# ASSIGNMENT
Every line with "begin" in it should be copied from the data.

Collected data
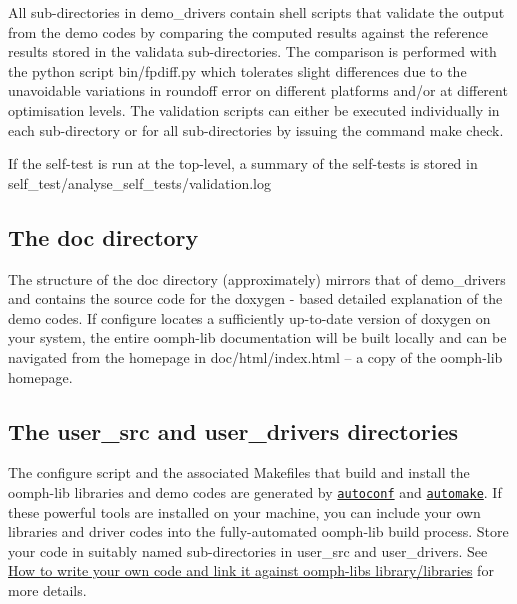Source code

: All sub-\/directories in {\ttfamily demo\+\_\+drivers} contain shell scripts that validate the output from the demo codes by comparing the computed results against the reference results stored in the {\ttfamily validata} sub-\/directories. The comparison is performed with the {\ttfamily python} script {\ttfamily bin/fpdiff}.{\ttfamily py} which tolerates slight differences due to the unavoidable variations in roundoff error on different platforms and/or at different optimisation levels. The validation scripts can either be executed individually in each sub-\/directory or for all sub-\/directories by issuing the command {\ttfamily make} {\ttfamily check}.

If the self-\/test is run at the top-\/level, a summary of the self-\/tests is stored in {\ttfamily self\+\_\+test/analyse\+\_\+self\+\_\+tests/validation}.{\ttfamily log} \hypertarget{index_doc}{}\subsection{The doc directory}\label{index_doc}
The structure of the {\ttfamily doc} directory (approximately) mirrors that of {\ttfamily demo\+\_\+drivers} and contains the source code for the {\ttfamily doxygen} -\/ based detailed explanation of the demo codes. If {\ttfamily configure} locates a sufficiently up-\/to-\/date version of {\ttfamily doxygen} on your system, the entire {\ttfamily oomph-\/lib} documentation will be built locally and can be navigated from the homepage in {\ttfamily doc/html/index}.{\ttfamily html} -- a copy of the {\ttfamily oomph-\/lib} homepage.\hypertarget{index_user}{}\subsection{The user\+\_\+src and user\+\_\+drivers directories}\label{index_user}
The {\ttfamily configure} script and the associated {\ttfamily Makefiles} that build and install the {\ttfamily oomph-\/lib} libraries and demo codes are generated by \href{http://www.gnu.org/software/autoconf/}{\tt autoconf} and \href{http://www.gnu.org/software/automake/}{\tt automake}. If these powerful tools are installed on your machine, you can include your own libraries and driver codes into the fully-\/automated {\ttfamily oomph-\/lib} build process. Store your code in suitably named sub-\/directories in {\ttfamily user\+\_\+src} and {\ttfamily user\+\_\+drivers}. See \hyperlink{index_own}{How to write your own code and link it against oomph-\/lib\textquotesingle{}s library/libraries} for more details.



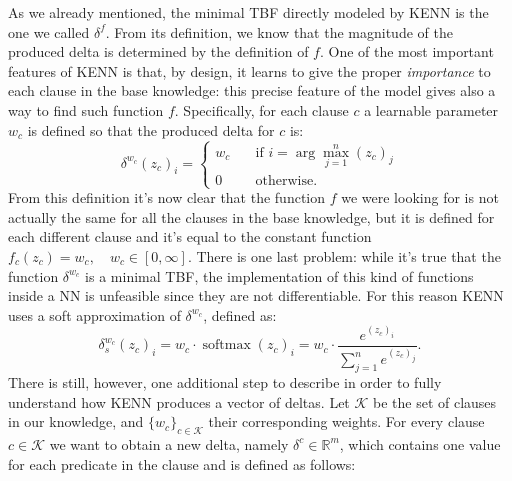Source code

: As we already mentioned, the minimal TBF directly modeled by KENN is the one we called $\delta^f$. From its definition, we know that the magnitude of the produced delta is determined by the definition of $f$. One of the most important features of KENN is that, by design, it learns to give the proper \textit{importance} to each clause in the base knowledge: this precise feature of the model gives also a way to find such function $f$. Specifically, for each clause $c$ a learnable parameter $w_c$ is defined so that the produced delta for $c$ is:
\textcolor{unipd}{\begin{equation*}
	\delta^{w_c}(z_c)_i = 
	\begin{cases}
	w_c \quad &\text{if } i = \arg\max_{j=1}^n(z_c)_j \\
	0 \quad &\text{otherwise.}
	\end{cases}
	\end{equation*}}
From this definition it's now clear that the function $f$ we were looking for is not actually the same for all the clauses in the base knowledge, but it is defined for each different clause and it's equal to the constant \textcolor{unipd}{function $f_c(z_c) = w_c, \quad w_c \in \left[0, \infty\right]$}. 
There is one last problem: while it's true that the function $\delta^{w_c}$ is a minimal TBF, the implementation of this kind of functions inside a NN is unfeasible since they are not differentiable. For this reason KENN uses a soft approximation of $\delta^{w_c}$, defined as:
\textcolor{unipd}{\begin{equation}
	\delta_s^{w_c}(z_c)_i = w_c \cdot \operatorname{softmax}(z_c)_i = w_c \cdot \frac{e^{(z_c)_i}}{\sum_{j=1}^ne^{(z_c)_j}}.
	\label{eq:soft_approx_delta}
	\end{equation}}
\textcolor{unipd}{There is still, however, one additional step to describe in order to fully understand how KENN produces a vector of deltas}. Let $\mathcal{K}$ be the set of clauses in our knowledge, and $\{w_c\}_{c\in\mathcal{K}}$ their corresponding weights. For every clause $c\in \mathcal{K}$ we want to obtain a new delta, namely $\delta^c \in \mathbb{R}^m$, which contains one value for each predicate in the clause and is defined as follows:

# RESPONSE BELOW
\textcolor{unipd}{\begin{equation*}
	\begin{cases}
\textcolor{unipd}{\begin{equation}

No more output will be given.